She and I are very much on the same page where is Islam is concerned, and we both have similar ways of practising and thinking about things, which makes her easy to get along with. I know that I can talk about Qur’an or hadith and she won’t get bored, but we can also talk about politics, kids, or our hot beverage preferences just as well. I truly do love her for the sake of Allah swt, and I am so glad to get the chance to visit her and the kids every now and again.
There has been something bothering me in the back of my mind since my last visit, though.
She and I can talk about hadith, seerah, Qur’an, fiqh or any many of other things all day long, and we can be in agreement on a great deal of topics. But when I reflect back on our conversations, there seems to be something so radically different about the way we approach Islam. When I think about it, there seems to be something missing.
At first I didn’t know what could possibly be causing me to think that way; she and I are so alike in many aspects, and we definitely agree on a great many issues. But then I realized what I felt was missing all this time: love.
The way she practices Islam, though outwardly looks just like the way I practice Islam, comes from such a fundamentally different place, it got me thinking and reflecting on my own ideas and feelings about this religion.
She does the things she does out of a sense of obligation. If I do X, I will go to heaven; if I do Y I will go to hell. I do Z because it is obligatory and I don’t do A,B, or C because they are haraam. For her, it is all very clear-cut. Obligatory, haraam. Heaven, hell.
Prayer is a five times daily to-do, but there is no sweetness in it. Jilbab is a modesty-must, but she would just as well wear a nice dress and be done with it. Actions don’t seem to have much meaning beyond “fard,” and staying away from certain things goes no farther than “haraam.”
And don’t get me wrong—I am not judging her or the way she practices Islam. She has what works for her and she seems plenty content with that, but it has made me reflect more on what works for me.

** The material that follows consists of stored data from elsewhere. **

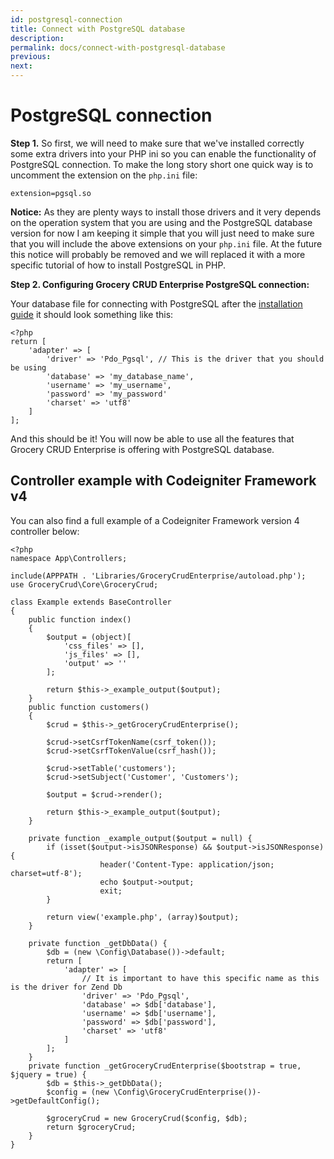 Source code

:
 ```yaml
---
id: postgresql-connection
title: Connect with PostgreSQL database
description: 
permalink: docs/connect-with-postgresql-database
previous: 
next:
---
```


# PostgreSQL connection

<strong>Step 1.</strong> So first, we will need to make sure that we've installed correctly some extra drivers into your PHP ini so you can enable the functionality of PostgreSQL connection. To make the long story short one quick way is to uncomment the extension on the <code>php.ini</code> file:
<pre><code>extension=pgsql.so</code></pre>
<strong>Notice:</strong> As they are plenty ways to install those drivers and it very depends on the operation system that you are using and the PostgreSQL database version for now I am keeping it simple that you will just need to make sure that you will include the above extensions on your <code>php.ini</code> file. At the future this notice will probably be removed and we will replaced it with a more specific tutorial of how to install PostgreSQL in PHP.

<strong>Step 2. Configuring Grocery CRUD Enterprise PostgreSQL connection:</strong>

Your database file for connecting with PostgreSQL after the <a href="https://www.grocerycrud.com/enterprise/enterprise-documentation/installation-guide" target="_blank" rel="noopener noreferrer">installation guide</a> it should look something like this:

<pre><code class="language-php">&lt;?php
return [
    'adapter' => [
        'driver' => 'Pdo_Pgsql', // This is the driver that you should be using
        'database' => 'my_database_name',
        'username' => 'my_username',
        'password' => 'my_password'
        'charset' => 'utf8'
    ]
];</code></pre>

And this should be it! You will now be able to use all the features that Grocery CRUD Enterprise is offering with PostgreSQL database.

## Controller example with Codeigniter Framework v4

You can also find a full example of a Codeigniter Framework version 4 controller below:

<pre><code class="language-php">&lt;?php
namespace App\Controllers;

include(APPPATH . 'Libraries/GroceryCrudEnterprise/autoload.php');
use GroceryCrud\Core\GroceryCrud;

class Example extends BaseController
{
    public function index() 
    {
        $output = (object)[
            'css_files' => [],
            'js_files' => [],
            'output' => ''
        ];

        return $this->_example_output($output);
    }
    public function customers()
    {
        $crud = $this->_getGroceryCrudEnterprise();

        $crud->setCsrfTokenName(csrf_token());
        $crud->setCsrfTokenValue(csrf_hash());

        $crud->setTable('customers');
        $crud->setSubject('Customer', 'Customers');

        $output = $crud->render();

        return $this->_example_output($output);
    }

    private function _example_output($output = null) {
        if (isset($output->isJSONResponse) && $output->isJSONResponse) {
                    header('Content-Type: application/json; charset=utf-8');
                    echo $output->output;
                    exit;
        }

        return view('example.php', (array)$output);
    }

    private function _getDbData() {
        $db = (new \Config\Database())->default;
        return [
            'adapter' => [
                // It is important to have this specific name as this is the driver for Zend Db
                'driver' => 'Pdo_Pgsql',
                'database' => $db['database'],
                'username' => $db['username'],
                'password' => $db['password'],
                'charset' => 'utf8'
            ]
        ];
    }
    private function _getGroceryCrudEnterprise($bootstrap = true, $jquery = true) {
        $db = $this->_getDbData();
        $config = (new \Config\GroceryCrudEnterprise())->getDefaultConfig();

        $groceryCrud = new GroceryCrud($config, $db);
        return $groceryCrud;
    }
}</code></pre> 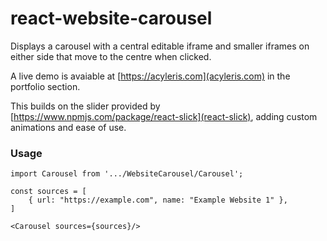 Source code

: # react-website-carousel

Displays a carousel with a central editable iframe and smaller iframes on either side that move to the centre when clicked.

A live demo is avaiable at [https://acyleris.com](acyleris.com) in the portfolio section.

This builds on the slider provided by [https://www.npmjs.com/package/react-slick](react-slick), adding custom animations and ease of use.

### Usage
```
import Carousel from '.../WebsiteCarousel/Carousel';
```
```
const sources = [
    { url: "https://example.com", name: "Example Website 1" },
]
```
```
<Carousel sources={sources}/>
```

I don’t think I could ever learn to practice Islam that way. If someone had handed me the rulebook from day one, I would never have gotten where I am now. I had to learn to love first. To love Allah swt, to love His Messenger (saws), to love the perfect religion that He sent down. And I had to learn that Allah swt loves me. He loves me enough to have chosen me for this religion, He loves me enough to have sent down the Qur’an to show me how I need to live. He loves me enough to set boundaries for my life that, while they may seem restrictive to others, are actually in my best interest, just like a parent sets boundaries for their child.
Without this sense of love, I don’t think it would be at all possible for me to practice as I do. Yes, the ideas of heaven and hell are strong motivators for some, but I find for myself that they are just not quite tangible enough. There are just a bit too far beyond my scope of imagination; because my human mind can’t fully grasp them it can’t be fully motivated by them.
But love is so tangible; love is one of the strongest emotions the human heart is capable of, and the strongest bonds come from it.
For me, every single action I take in this religion comes from a place of love and understanding. I pray five times a day because Allah swt told me to, and I want to obey the One who created me, but also because that is five times built into every single day of mine to connect and communicate with my Creator. It calms my mind and refreshes my heart.
I wear jilbab because Muslims are commanded to practise modesty, but I wear it with a pride that makes it feel more like a shield and armor than some loose cloth. I understand now that my body is my own, a gift from my Creator, and that is no one’s business but who is worthy to see it.
Of course, in the middle of writing this I paused to look at an email, and while it illustrates part of what is on my mind, it completely de-railed all that I was just feeling as I wrote. It was a blog post from a sister I absolutely love and respect, re-blogged from another blog I had never heard of, so I stopped to have a read. And I swear reading this one post took all that emotion I was just writing about straight out of me, leaving me feeling just kind of empty.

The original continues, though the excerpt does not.